- TASK OBJECTIVE -
Return the lines of the data below in which the string "includegraphics" occurs.

Source texts of formatted documents:
>>>>>

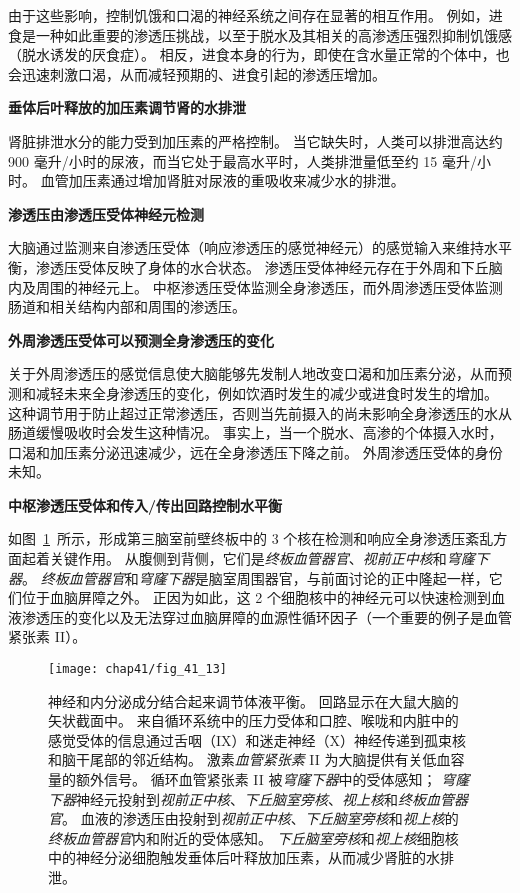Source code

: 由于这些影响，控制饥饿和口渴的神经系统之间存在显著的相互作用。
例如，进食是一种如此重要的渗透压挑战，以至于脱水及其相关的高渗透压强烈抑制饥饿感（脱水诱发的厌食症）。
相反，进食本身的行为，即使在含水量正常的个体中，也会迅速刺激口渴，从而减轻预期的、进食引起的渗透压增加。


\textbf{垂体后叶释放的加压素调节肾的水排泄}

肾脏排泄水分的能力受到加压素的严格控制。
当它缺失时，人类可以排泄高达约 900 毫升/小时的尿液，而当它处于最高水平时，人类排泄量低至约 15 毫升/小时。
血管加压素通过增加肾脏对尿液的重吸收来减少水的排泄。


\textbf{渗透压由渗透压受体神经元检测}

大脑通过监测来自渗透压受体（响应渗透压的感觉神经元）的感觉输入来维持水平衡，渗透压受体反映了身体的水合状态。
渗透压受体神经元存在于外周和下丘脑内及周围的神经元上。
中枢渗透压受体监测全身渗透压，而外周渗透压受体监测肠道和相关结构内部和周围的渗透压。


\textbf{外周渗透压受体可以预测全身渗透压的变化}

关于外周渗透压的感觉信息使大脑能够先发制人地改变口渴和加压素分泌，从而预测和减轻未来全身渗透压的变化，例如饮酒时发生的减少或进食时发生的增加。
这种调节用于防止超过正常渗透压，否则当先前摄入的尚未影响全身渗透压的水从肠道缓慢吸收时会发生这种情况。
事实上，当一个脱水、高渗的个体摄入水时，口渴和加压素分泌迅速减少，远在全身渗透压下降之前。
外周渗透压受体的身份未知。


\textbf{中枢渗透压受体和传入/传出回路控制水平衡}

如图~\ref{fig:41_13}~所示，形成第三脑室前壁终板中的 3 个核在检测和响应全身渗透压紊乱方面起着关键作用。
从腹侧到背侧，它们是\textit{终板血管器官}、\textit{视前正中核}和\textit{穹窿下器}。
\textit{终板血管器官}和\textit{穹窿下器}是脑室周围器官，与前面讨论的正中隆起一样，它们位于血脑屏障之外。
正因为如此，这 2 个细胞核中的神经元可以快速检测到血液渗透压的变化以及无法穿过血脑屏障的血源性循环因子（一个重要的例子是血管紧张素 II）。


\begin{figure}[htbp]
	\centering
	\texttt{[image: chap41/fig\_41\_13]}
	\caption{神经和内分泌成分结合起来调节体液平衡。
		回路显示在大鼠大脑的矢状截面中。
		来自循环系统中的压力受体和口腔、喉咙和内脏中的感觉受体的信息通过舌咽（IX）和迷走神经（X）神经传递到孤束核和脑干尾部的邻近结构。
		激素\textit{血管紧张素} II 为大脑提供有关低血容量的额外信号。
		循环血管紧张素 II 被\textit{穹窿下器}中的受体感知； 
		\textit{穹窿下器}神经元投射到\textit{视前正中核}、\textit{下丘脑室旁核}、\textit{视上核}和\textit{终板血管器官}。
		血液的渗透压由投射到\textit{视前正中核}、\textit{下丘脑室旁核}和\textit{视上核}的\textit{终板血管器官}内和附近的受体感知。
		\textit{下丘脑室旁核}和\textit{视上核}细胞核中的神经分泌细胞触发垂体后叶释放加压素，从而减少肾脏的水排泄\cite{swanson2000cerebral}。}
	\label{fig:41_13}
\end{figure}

<<<<<
>>>>>

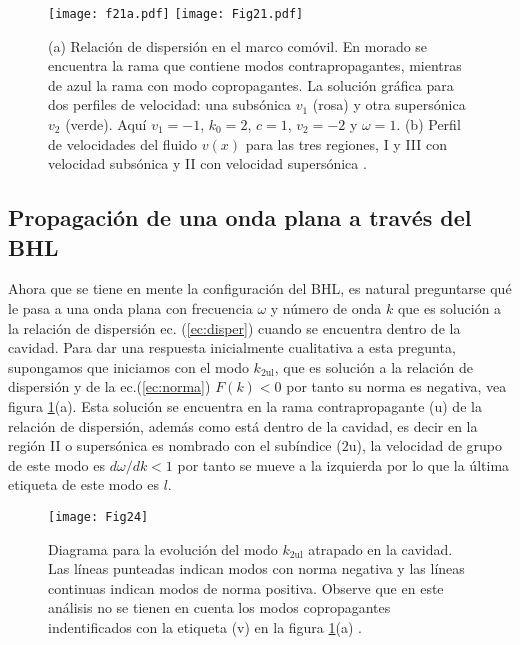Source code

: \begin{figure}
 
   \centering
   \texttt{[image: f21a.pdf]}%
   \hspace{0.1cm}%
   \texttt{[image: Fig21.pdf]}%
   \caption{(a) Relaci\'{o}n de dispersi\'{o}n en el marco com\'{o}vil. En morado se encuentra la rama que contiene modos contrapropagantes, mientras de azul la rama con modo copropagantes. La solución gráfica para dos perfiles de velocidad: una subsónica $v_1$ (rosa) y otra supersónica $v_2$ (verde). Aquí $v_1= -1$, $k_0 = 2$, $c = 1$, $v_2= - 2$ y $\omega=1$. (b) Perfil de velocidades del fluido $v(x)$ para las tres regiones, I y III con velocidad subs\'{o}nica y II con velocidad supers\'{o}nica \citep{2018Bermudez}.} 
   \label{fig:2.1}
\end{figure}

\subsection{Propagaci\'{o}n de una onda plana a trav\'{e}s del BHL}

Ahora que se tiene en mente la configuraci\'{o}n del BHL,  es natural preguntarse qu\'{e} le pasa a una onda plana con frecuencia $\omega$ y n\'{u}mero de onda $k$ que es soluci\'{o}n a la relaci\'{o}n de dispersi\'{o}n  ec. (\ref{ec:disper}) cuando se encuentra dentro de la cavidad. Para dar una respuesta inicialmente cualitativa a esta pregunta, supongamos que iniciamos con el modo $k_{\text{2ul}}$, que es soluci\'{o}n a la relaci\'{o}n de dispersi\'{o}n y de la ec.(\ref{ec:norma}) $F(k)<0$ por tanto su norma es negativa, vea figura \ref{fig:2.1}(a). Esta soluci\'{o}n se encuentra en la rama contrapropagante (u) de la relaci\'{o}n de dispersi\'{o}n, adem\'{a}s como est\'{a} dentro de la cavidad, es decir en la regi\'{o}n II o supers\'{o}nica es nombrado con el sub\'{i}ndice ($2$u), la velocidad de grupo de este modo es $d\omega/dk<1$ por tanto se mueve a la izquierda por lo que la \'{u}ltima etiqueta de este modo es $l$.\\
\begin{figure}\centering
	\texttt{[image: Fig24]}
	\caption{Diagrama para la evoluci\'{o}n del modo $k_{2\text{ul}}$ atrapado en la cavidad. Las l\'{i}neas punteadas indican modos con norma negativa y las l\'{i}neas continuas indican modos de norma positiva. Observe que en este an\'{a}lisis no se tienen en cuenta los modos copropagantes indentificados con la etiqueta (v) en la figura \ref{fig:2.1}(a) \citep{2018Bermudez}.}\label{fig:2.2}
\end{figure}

<<<<<
>>>>>

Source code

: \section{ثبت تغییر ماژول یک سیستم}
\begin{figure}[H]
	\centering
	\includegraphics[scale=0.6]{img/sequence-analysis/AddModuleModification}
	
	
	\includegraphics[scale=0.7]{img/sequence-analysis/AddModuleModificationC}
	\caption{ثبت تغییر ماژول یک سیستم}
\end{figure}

<<<<<

- WRITTEN SOLUTION -
	\includegraphics[scale=0.6]{img/sequence-analysis/AddModuleModification}
	\includegraphics[scale=0.7]{img/sequence-analysis/AddModuleModificationC}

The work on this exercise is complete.